Dalam kegiatan bernegara, kedudukan hakim pada pokoknya bersifat

sangat khusus. Dalam hubungan kepentingan yang bersifat triadik (triadic

relation) antara negara, pasar, dan masyarakat madani, kedudukan hakim haruslah

berada di tengah. Demikian pula dalam hubungan antara negara dan warga negara,

hakim juga harus berada di antara keduanya secara seimbang.

Oleh sebab itu, salah satu ciri yang di anggap penting dalam setiap negara

hukum yang demokratis ataupun negara demokrasi yang berdasar atas hukum

adalah adanya kekuasaan kehakiman yang independen dan tidak berpihak

(independent and impartial).

Pengadilan adalah lembaga kehakiman yang menjamin tegaknya keadilan

melalui penerapan undang-undang dan kitab undang-undang (wet en wetboeken)


dimaksud. Strukturnya dapat bertingkat-tingkat sesuai dengan sifat perkara dang

bidang hukum yang terkait.

Dalam sistem peradilan di Indonesia, terdapat empat lingkungan peradilan,

yang masing-masing mempunyai lembaga-lembaga pengadilan tingkat pertama

dan pengadilan tingkat banding.

Pada tingkat kasasi, semuanya berpuncak pada Mahkamah Agung (MA)

sesuai pasal 24A ayat 1. Pengadilan tingkat pertama dan kedua dalam ke-empat

lingkungan peradilan trersebut adalah:

1. Pengadilan Negeri (PN) dan Pengadilan Tinggi (PT) dalam lingkungan

peradilan umum.

2. Pengadilan Agama (PA) dan Pengadilan Tinggi Agama (PTA) dalam

lingkungan peradilan agama

3. .Pengadilan Tata Usaha Negara (PTUN) dan Pengadilan Tinggi Tata

Usaha Negara dalam lingkungan peradilan tata usaha negara.

4. Pengadilan Militer (PM) dan Pengadilan Tinggi Militer dalam lingkungan

peradilan militer.

Di samping itu, dikenal pula beberapa pengadilan khusus, baik yang

bersifat tetap maupun Ad Hoc, di antaranya yaitu :

1. Pengadilan Hak Asasi Manusia (HAM)

2. Pengadilan Hubungan Kerja Industrial

3. .Pengadilan Tindak Pidana Korupsi

4. Pengadilan Pajak
5. Pengadilan Niaga

6. Pengadilan Perikanan

7. Pengadilan Anak

8. Pengadilan Adat di Papua.

Pada Pengadilan HAM, TiPiKor, Niaga, Perikanan, Anak, Hubungan,

Industrial serta Pengadilan Adat termasuk kedalam lingkungan peradilan umum.

Sedangkan Pengadilan Pajak dapat di golongkan termasuk lingkungan peradilan

tata usaha negara.
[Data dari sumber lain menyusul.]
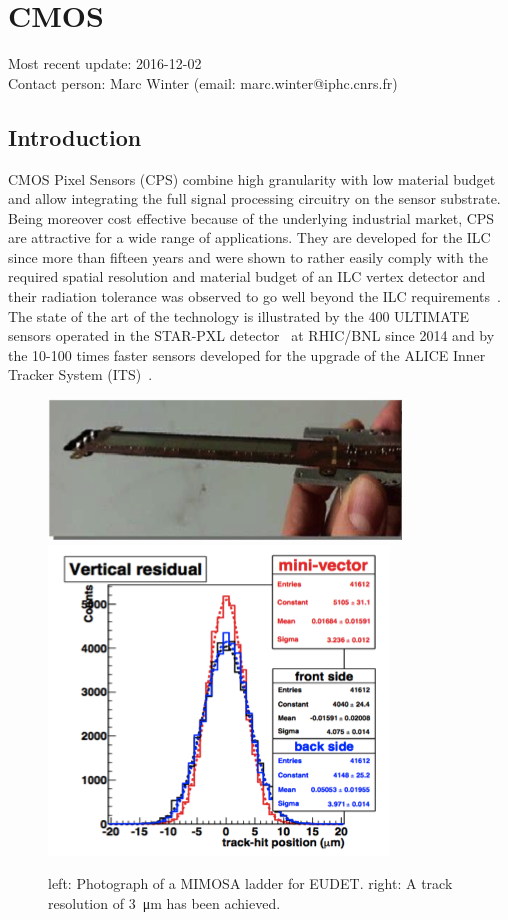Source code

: \section{CMOS}
Most recent update: 2016-12-02 \\
Contact person: Marc Winter (email: marc.winter@iphc.cnrs.fr)
\subsection{Introduction}
CMOS Pixel Sensors (CPS) combine high granularity with low material
budget and allow integrating the full signal processing circuitry on
the sensor substrate. Being moreover cost effective because of the
underlying industrial market, CPS are attractive for a wide range of
applications. They are developed for the ILC since more than fifteen
years and were shown to rather easily comply with the required spatial
resolution and material budget of an ILC vertex detector and their
radiation tolerance was observed to go well beyond the ILC requirements~\cite{Behnke:2013lya}. The state of the art of the technology is illustrated
by the 400 ULTIMATE sensors operated in the STAR-PXL detector~\cite{Greiner201168}
at RHIC/BNL since 2014 and by the 10-100 times faster
sensors developed for the upgrade of the ALICE Inner Tracker System
(ITS)~\cite{0954-3899-41-8-087002}.

\begin{figure}[hb]
	\centering
	\includegraphics[width=.5\linewidth]{VertexDetector/CMOS/Ladder}
	\includegraphics[width=.34\linewidth]{VertexDetector/CMOS/trackResolution.png}
	\caption{left: Photograph of a MIMOSA ladder for EUDET. right: A track resolution of \SI{3}{\micro\meter} has been achieved.}
	\label{fig:VertexDetector:CMOS}
\end{figure}

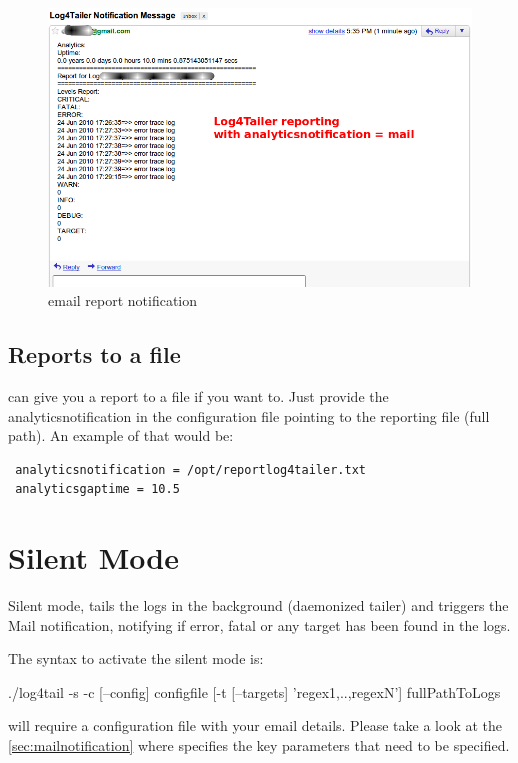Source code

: \begin{figure}[ht]
\includegraphics[scale=0.50]{emailnotification.png}
\caption{\logftailer{} email report notification}\label{fig:emailnotification}
\end{figure}

\subsection{Reports to a file}
\logftailer{} can give you a report to a file if you want to. Just provide the
analyticsnotification in the configuration file pointing to the reporting file
(full path). An example of that would be:

\begin{config}
\begin{verbatim}
 analyticsnotification = /opt/reportlog4tailer.txt
 analyticsgaptime = 10.5
\end{verbatim}
\end{config}

\section{Silent Mode}
Silent mode, tails the logs in the background (daemonized tailer) and triggers
the Mail notification, notifying if error, fatal or any target has been found
in the logs. 

The syntax to activate the silent mode is:
\begin{cmd}
 ./log4tail -s -c [--config] configfile [-t [--targets] 'regex1,..,regexN'] fullPathToLogs
\end{cmd}

\logftailer{} will require a configuration file with your email details. Please
take a look at the \autoref{sec:mailnotification} where specifies the key
parameters that need to be specified. 

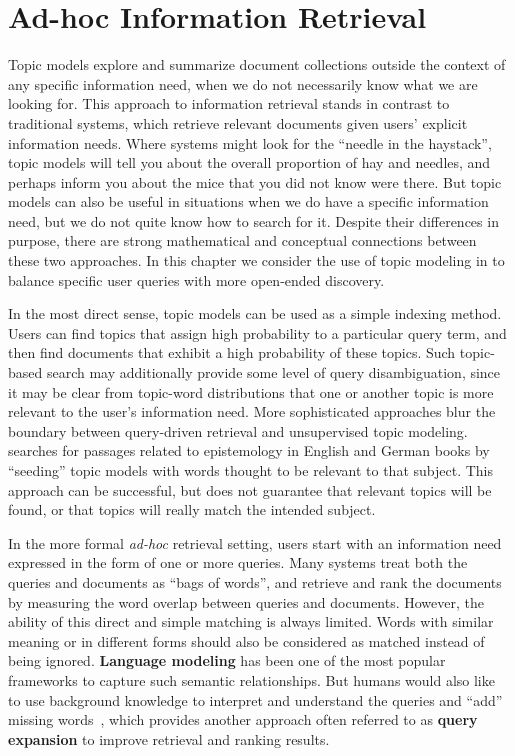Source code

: \chapter{Ad-hoc Information Retrieval}
\label{ch:ir}

Topic models explore and summarize document collections outside the context of any specific information need, when we do not necessarily know what we are looking for.
This approach to information retrieval stands in contrast to traditional  systems, which retrieve relevant documents given users' explicit information needs.
Where  systems might look for the ``needle in the haystack'', topic models will tell you about the overall proportion of hay and needles, and perhaps inform you about the mice that you did not know were there.
But topic models can also be useful in situations when we do have a specific information need, but we do not quite know how to search for it.
Despite their differences in purpose, there are strong mathematical and conceptual connections between these two approaches.
In this chapter we consider the use of topic modeling in  to balance specific user queries with more open-ended discovery.

In the most direct sense, topic models can be used as a simple indexing method.
Users can find topics that assign high probability to a particular query term, and then find documents that exhibit a high probability of these topics.
Such topic-based search may additionally provide some level of query disambiguation, since it may be clear from topic-word distributions that one or another topic is more relevant to the user's information need.
More sophisticated approaches blur the boundary between query-driven retrieval and unsupervised topic modeling.
\citet{erlin2017topic} searches for passages related to epistemology in English and German books by ``seeding'' topic models with words thought to be relevant to that subject.
This approach can be successful, but does not guarantee that relevant topics will be found, or that topics will really match the intended subject.

In the more formal \textit{ad-hoc} retrieval setting, users start with an information need expressed in the form of one or more queries. Many  systems treat both the queries and documents as ``bags of words'', and retrieve and rank the documents by measuring the word overlap between queries and documents.
However, the ability of this direct and simple matching is always
limited. Words with similar meaning or in different forms should also
be considered as matched instead of being ignored. \textbf{Language
  modeling} has been one of the most popular frameworks to capture
such semantic relationships. But humans would also like to use background
knowledge to interpret and understand the queries and ``add'' missing
words~\citep{wei-07}, which provides another approach often referred to as
\textbf{query expansion} to improve retrieval and ranking results.

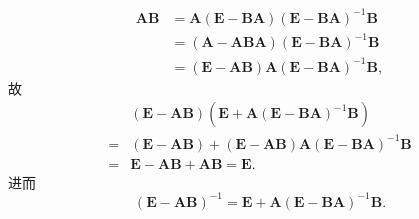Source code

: \documentclass[../../main.tex]{subfiles}
\begin{document}
\begin{solution}
\[\begin{aligned}
\boldsymbol{AB} &= \boldsymbol{A}(\boldsymbol{E} - \boldsymbol{BA})(\boldsymbol{E} - \boldsymbol{BA})^{-1}\boldsymbol{B} \\
&= (\boldsymbol{A} - \boldsymbol{ABA})(\boldsymbol{E} - \boldsymbol{BA})^{-1}\boldsymbol{B} \\
&= (\boldsymbol{E} - \boldsymbol{AB})\boldsymbol{A}(\boldsymbol{E} - \boldsymbol{BA})^{-1}\boldsymbol{B},
\end{aligned}
\]
故
\[
\begin{aligned}
&(\boldsymbol{E} - \boldsymbol{AB})(\boldsymbol{E} + \boldsymbol{A}(\boldsymbol{E} - \boldsymbol{BA})^{-1}\boldsymbol{B}) \\
=& (\boldsymbol{E} - \boldsymbol{AB}) + (\boldsymbol{E} - \boldsymbol{AB})\boldsymbol{A}(\boldsymbol{E} - \boldsymbol{BA})^{-1}\boldsymbol{B} \\
=& \boldsymbol{E} - \boldsymbol{AB} + \boldsymbol{AB} = \boldsymbol{E}.
\end{aligned}
\]
进而
\[
(\boldsymbol{E} - \boldsymbol{AB})^{-1} = \boldsymbol{E} + \boldsymbol{A}(\boldsymbol{E} - \boldsymbol{BA})^{-1}\boldsymbol{B}.
\]


\end{solution}
\end{document}
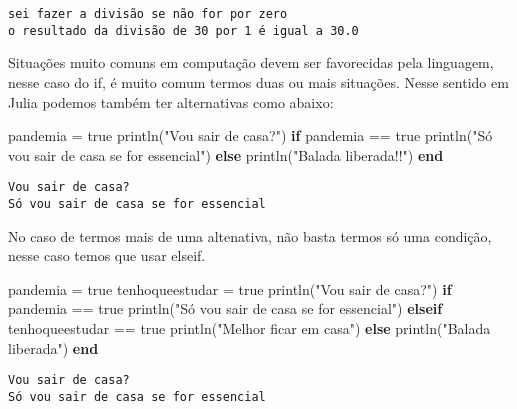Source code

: \documentclass[
  letterpaper,
  DIV=11,
  numbers=noendperiod]{scrreprt}
\newenvironment{Shaded}{\begin{snugshade}}{\end{snugshade}}
\newcommand{\ConstantTok}[1]{\textcolor[rgb]{0.56,0.35,0.01}{#1}}
\newcommand{\ControlFlowTok}[1]{\textcolor[rgb]{0.00,0.23,0.31}{\textbf{#1}}}
\newcommand{\FunctionTok}[1]{\textcolor[rgb]{0.28,0.35,0.67}{#1}}
\newcommand{\NormalTok}[1]{\textcolor[rgb]{0.00,0.23,0.31}{#1}}
\newcommand{\OperatorTok}[1]{\textcolor[rgb]{0.37,0.37,0.37}{#1}}
\newcommand{\StringTok}[1]{\textcolor[rgb]{0.13,0.47,0.30}{#1}}
\begin{document}
\begin{verbatim}
sei fazer a divisão se não for por zero
o resultado da divisão de 30 por 1 é igual a 30.0
\end{verbatim}

Situações muito comuns em computação devem ser favorecidas pela
linguagem, nesse caso do if, é muito comum termos duas ou mais
situações. Nesse sentido em Julia podemos também ter alternativas como
abaixo:

\begin{Shaded}
\begin{Highlighting}[]
\NormalTok{ pandemia }\OperatorTok{=} \ConstantTok{true}
 \FunctionTok{println}\NormalTok{(}\StringTok{"Vou sair de casa?"}\NormalTok{)}
 \ControlFlowTok{if}\NormalTok{ pandemia }\OperatorTok{==} \ConstantTok{true}
    \FunctionTok{println}\NormalTok{(}\StringTok{"Só vou sair de casa se for essencial"}\NormalTok{)}
 \ControlFlowTok{else}
    \FunctionTok{println}\NormalTok{(}\StringTok{"Balada liberada!!"}\NormalTok{)}
 \ControlFlowTok{end}
\end{Highlighting}
\end{Shaded}

\begin{verbatim}
Vou sair de casa?
Só vou sair de casa se for essencial
\end{verbatim}

No caso de termos mais de uma altenativa, não basta termos só uma
condição, nesse caso temos que usar elseif.

\begin{Shaded}
\begin{Highlighting}[]
\NormalTok{pandemia }\OperatorTok{=} \ConstantTok{true}
\NormalTok{tenhoqueestudar }\OperatorTok{=} \ConstantTok{true}
\FunctionTok{println}\NormalTok{(}\StringTok{"Vou sair de casa?"}\NormalTok{)}
\ControlFlowTok{if}\NormalTok{ pandemia }\OperatorTok{==} \ConstantTok{true}
  \FunctionTok{println}\NormalTok{(}\StringTok{"Só vou sair de casa se for essencial"}\NormalTok{)}
\ControlFlowTok{elseif}\NormalTok{ tenhoqueestudar }\OperatorTok{==} \ConstantTok{true}
  \FunctionTok{println}\NormalTok{(}\StringTok{"Melhor ficar em casa"}\NormalTok{)}
\ControlFlowTok{else}
  \FunctionTok{println}\NormalTok{(}\StringTok{"Balada liberada"}\NormalTok{)}
\ControlFlowTok{end}
\end{Highlighting}
\end{Shaded}

\begin{verbatim}
Vou sair de casa?
Só vou sair de casa se for essencial
\end{verbatim}
\end{document}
Untuk Mahkamah Syar’iyah di golongkan pada Peradilan

Agama. Disamping itu, ada pula badan-badan quasi pengadilan yang berbentuk

komisi-komisi yang bersifat Ad Hoc. Misalnya, KPPU, KPI, Komisi Banding

Merek, dan sebagainya.

D. Pelaku Kekuasaan Kehakiman

1. Mahkamah Agung (MA)

MA adalah lembaga tinggi negara dalam sistem ketatanegaraan Indonesia

yang merupakan pemegang Kekuasaan Kehakiman bersama-sama dengan

Mahkamah Konstitusi dan bebas dari pengaruh cabang-cabang kekuasaan lainnya.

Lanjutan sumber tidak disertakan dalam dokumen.